Former Junior Master Chef finalist now a Young Champion of the Earth
MANILA, Philippines — A 20-year-old Filipina chef and entrepreneur was named one of the winners of the United Nations Environment Programme award that recognizes young people all over the world for their innovative and impactful initiatives to protect the environment.
Louise Mabulo from Camarines Sur won the Young Champions of the Earth prize for Asia and the Pacific for her initiative to boost farmers’ income through high value and climate resilient cocoa.
She told Philstar.com that being awarded the distinction will bolster her efforts “in proving that we can build sustainable livelihoods, empower communities, increase disaster resiliency while protecting our environment.”
Mabulo’s Cacao Project provides farmers of San Fernando, Camarines Sur with training and resources to build sustainable, environmental friendly and disaster-resilient livelihoods. The initiative has also led to the planting of more than 70,000 trees across 70 hectares of land and restoring the agricultural land devastated by Typhoon Nina (Nock-Ten) in 2016.
Cacao Project won an award in the 2017 Youth Assembly from the Resolution Project.
A former Junior Master Chef finalist, Mabulo also established Culinary Lounge, a by-reservation kitchen lounge that sources high-value ingredients from local farmers and encourages home-grown food.
"These ventures, particularly The Cacao Project, are part of my initiative to develop the livelihoods of our local farmers and build disaster-resilient livelihoods while combatting the existing stigmas against farming. I believe in enabling my community to use their God-given resources to not only prosper, but to preserve and safeguard our existing natural resources, while creating productive economic forests," she said.

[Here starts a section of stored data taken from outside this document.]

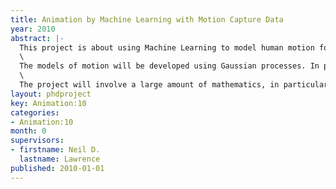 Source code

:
 ```yaml
---
title: Animation by Machine Learning with Motion Capture Data
year: 2010
abstract: |-
  This project is about using Machine Learning to model human motion for animation, with a particular focus on the demands of computer games. The idea is to learn what natural motion looks like, and then combine it with constraints to develop an animation sequence. The constraints could be animator imposed, or imposed by the computer game. A typical scenario might be that the player’s character is required to interact with a character in the game, for example a player might be given an object in the game. The constraint could be that the hands of the player touch the hands of the character giving the object. With the current approach to animation (looking up a library of motion capture data) such a constraint is very difficult to fulfill as the required motion won’t exactly match a sequence in the library. By modelling natural motion through machine learning, we should be able to generate a new sequence to satisfy the constraint.\
  \
  The models of motion will be developed using Gaussian processes. In particular the project will make use of the “Gaussian Process Latent Variable Model” (Lawrence, 2003) which has already shown a lot of promise in this domain, and “Latent Force Models” (Alvarez et al, 2009) a recently developed approach to learning based on physics and probabilistic models.\
  \
  The project will involve a large amount of mathematics, in particular advanced linear algebra and calculus.
layout: phdproject
key: Animation:10
categories:
- Animation:10
month: 0
supervisors:
- firstname: Neil D.
  lastname: Lawrence
published: 2010-01-01
---
```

The UN Environment Programme awards the Young Champions of the Earth prize annually to young environmentalists between ages of 18 and 30 "for their outstanding ideas to protect the environment."

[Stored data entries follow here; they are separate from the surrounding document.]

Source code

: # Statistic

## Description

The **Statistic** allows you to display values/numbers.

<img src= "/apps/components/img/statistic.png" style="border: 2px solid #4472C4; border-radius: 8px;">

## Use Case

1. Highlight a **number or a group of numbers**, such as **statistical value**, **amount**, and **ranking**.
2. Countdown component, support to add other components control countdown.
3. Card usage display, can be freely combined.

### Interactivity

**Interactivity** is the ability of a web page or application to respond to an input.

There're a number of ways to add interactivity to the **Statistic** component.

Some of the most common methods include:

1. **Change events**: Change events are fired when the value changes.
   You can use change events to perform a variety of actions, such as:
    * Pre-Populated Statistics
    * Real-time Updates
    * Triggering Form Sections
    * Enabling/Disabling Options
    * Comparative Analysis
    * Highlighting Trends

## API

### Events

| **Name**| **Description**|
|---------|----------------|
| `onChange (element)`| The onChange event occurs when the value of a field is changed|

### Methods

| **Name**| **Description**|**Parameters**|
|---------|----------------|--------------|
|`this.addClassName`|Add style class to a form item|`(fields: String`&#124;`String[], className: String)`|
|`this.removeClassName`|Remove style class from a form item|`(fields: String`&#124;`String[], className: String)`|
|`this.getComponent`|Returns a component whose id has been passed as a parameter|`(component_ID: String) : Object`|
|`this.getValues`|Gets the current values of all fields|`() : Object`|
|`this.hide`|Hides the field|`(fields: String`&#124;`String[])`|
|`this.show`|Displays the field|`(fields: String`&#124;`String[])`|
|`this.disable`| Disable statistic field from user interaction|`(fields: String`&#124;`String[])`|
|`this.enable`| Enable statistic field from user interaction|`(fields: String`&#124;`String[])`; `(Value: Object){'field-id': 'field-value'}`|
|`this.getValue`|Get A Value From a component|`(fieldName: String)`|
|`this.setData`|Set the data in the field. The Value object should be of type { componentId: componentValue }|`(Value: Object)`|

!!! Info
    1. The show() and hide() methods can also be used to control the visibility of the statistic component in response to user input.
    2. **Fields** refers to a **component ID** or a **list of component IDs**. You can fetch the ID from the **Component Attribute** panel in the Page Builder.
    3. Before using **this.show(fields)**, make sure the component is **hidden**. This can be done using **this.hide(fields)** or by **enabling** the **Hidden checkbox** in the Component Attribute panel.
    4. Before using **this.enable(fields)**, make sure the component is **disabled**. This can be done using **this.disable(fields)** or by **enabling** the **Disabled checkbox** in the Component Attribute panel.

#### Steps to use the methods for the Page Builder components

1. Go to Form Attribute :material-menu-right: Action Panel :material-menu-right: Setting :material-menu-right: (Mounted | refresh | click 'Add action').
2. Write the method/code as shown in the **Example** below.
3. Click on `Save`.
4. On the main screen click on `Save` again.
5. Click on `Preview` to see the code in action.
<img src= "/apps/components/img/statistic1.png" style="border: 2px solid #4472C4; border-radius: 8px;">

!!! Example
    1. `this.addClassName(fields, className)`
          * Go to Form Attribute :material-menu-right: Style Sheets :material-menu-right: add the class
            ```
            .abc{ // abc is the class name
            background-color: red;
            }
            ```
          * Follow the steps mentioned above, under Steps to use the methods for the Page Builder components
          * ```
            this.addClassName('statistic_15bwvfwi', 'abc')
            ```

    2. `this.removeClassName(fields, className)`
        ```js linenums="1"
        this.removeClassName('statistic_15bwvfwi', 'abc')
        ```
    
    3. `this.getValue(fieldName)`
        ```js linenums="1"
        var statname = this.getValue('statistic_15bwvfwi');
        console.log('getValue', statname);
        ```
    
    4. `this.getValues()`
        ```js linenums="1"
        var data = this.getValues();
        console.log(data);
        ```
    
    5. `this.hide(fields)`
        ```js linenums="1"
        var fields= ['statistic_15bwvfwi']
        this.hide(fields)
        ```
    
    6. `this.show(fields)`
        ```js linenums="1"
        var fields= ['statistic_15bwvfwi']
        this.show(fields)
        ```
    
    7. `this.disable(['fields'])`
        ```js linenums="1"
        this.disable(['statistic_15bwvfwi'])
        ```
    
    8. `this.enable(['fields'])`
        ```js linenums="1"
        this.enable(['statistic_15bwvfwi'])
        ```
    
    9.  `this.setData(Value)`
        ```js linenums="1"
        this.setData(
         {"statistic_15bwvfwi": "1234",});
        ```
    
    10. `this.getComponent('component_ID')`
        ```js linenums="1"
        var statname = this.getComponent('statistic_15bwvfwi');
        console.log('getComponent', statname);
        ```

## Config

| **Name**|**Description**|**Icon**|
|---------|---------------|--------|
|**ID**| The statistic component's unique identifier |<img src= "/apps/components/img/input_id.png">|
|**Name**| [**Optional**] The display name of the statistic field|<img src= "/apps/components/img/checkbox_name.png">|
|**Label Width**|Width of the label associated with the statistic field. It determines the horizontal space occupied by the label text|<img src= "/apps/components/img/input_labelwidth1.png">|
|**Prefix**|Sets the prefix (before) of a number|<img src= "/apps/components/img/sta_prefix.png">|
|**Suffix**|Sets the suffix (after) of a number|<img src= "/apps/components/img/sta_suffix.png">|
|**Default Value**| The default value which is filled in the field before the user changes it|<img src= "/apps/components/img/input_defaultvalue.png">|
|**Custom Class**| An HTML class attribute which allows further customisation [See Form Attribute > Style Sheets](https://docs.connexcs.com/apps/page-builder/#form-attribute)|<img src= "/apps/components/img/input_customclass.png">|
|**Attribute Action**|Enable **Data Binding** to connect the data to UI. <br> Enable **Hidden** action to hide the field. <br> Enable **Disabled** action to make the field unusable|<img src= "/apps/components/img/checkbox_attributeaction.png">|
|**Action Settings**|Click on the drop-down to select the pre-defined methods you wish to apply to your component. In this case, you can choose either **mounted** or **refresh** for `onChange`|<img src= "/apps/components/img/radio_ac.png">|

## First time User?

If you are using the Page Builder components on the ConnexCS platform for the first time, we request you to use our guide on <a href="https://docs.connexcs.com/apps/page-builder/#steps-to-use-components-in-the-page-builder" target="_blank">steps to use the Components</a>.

"In a day and age like ours, it’s no longer enough to have an opinion about the environment. It’s not enough to post about it on social media anymore. It’s time to be informed, it’s time to take the initiative to go out there and actively do something truly tangible for the environment and the world around," Mabulo said.

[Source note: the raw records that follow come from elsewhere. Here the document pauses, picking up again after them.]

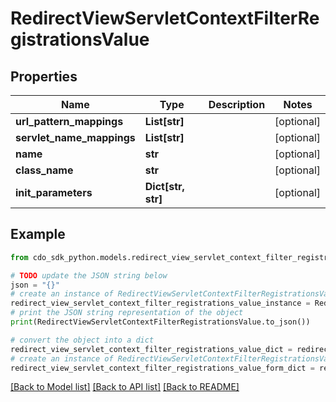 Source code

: # RedirectViewServletContextFilterRegistrationsValue


## Properties

Name | Type | Description | Notes
------------ | ------------- | ------------- | -------------
**url_pattern_mappings** | **List[str]** |  | [optional] 
**servlet_name_mappings** | **List[str]** |  | [optional] 
**name** | **str** |  | [optional] 
**class_name** | **str** |  | [optional] 
**init_parameters** | **Dict[str, str]** |  | [optional] 

## Example

```python
from cdo_sdk_python.models.redirect_view_servlet_context_filter_registrations_value import RedirectViewServletContextFilterRegistrationsValue

# TODO update the JSON string below
json = "{}"
# create an instance of RedirectViewServletContextFilterRegistrationsValue from a JSON string
redirect_view_servlet_context_filter_registrations_value_instance = RedirectViewServletContextFilterRegistrationsValue.from_json(json)
# print the JSON string representation of the object
print(RedirectViewServletContextFilterRegistrationsValue.to_json())

# convert the object into a dict
redirect_view_servlet_context_filter_registrations_value_dict = redirect_view_servlet_context_filter_registrations_value_instance.to_dict()
# create an instance of RedirectViewServletContextFilterRegistrationsValue from a dict
redirect_view_servlet_context_filter_registrations_value_form_dict = redirect_view_servlet_context_filter_registrations_value.from_dict(redirect_view_servlet_context_filter_registrations_value_dict)
```
[[Back to Model list]](../README.md#documentation-for-models) [[Back to API list]](../README.md#documentation-for-api-endpoints) [[Back to README]](../README.md)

She added: "As young people, we are set to inherit this world, issues, environment, and all. We have a direct responsibility to ourselves, and to each other, to invest ourselves in tackling environmental challenges and answer the call for Climate Action, even in our own small way. Collectively, we can foster change that could mean all the difference in the global endeavours to save what is left of our environment, while there is still hope."
Winners of the award will receive $15,000 in seed funding and $9,000 in funding to communicate their ideas.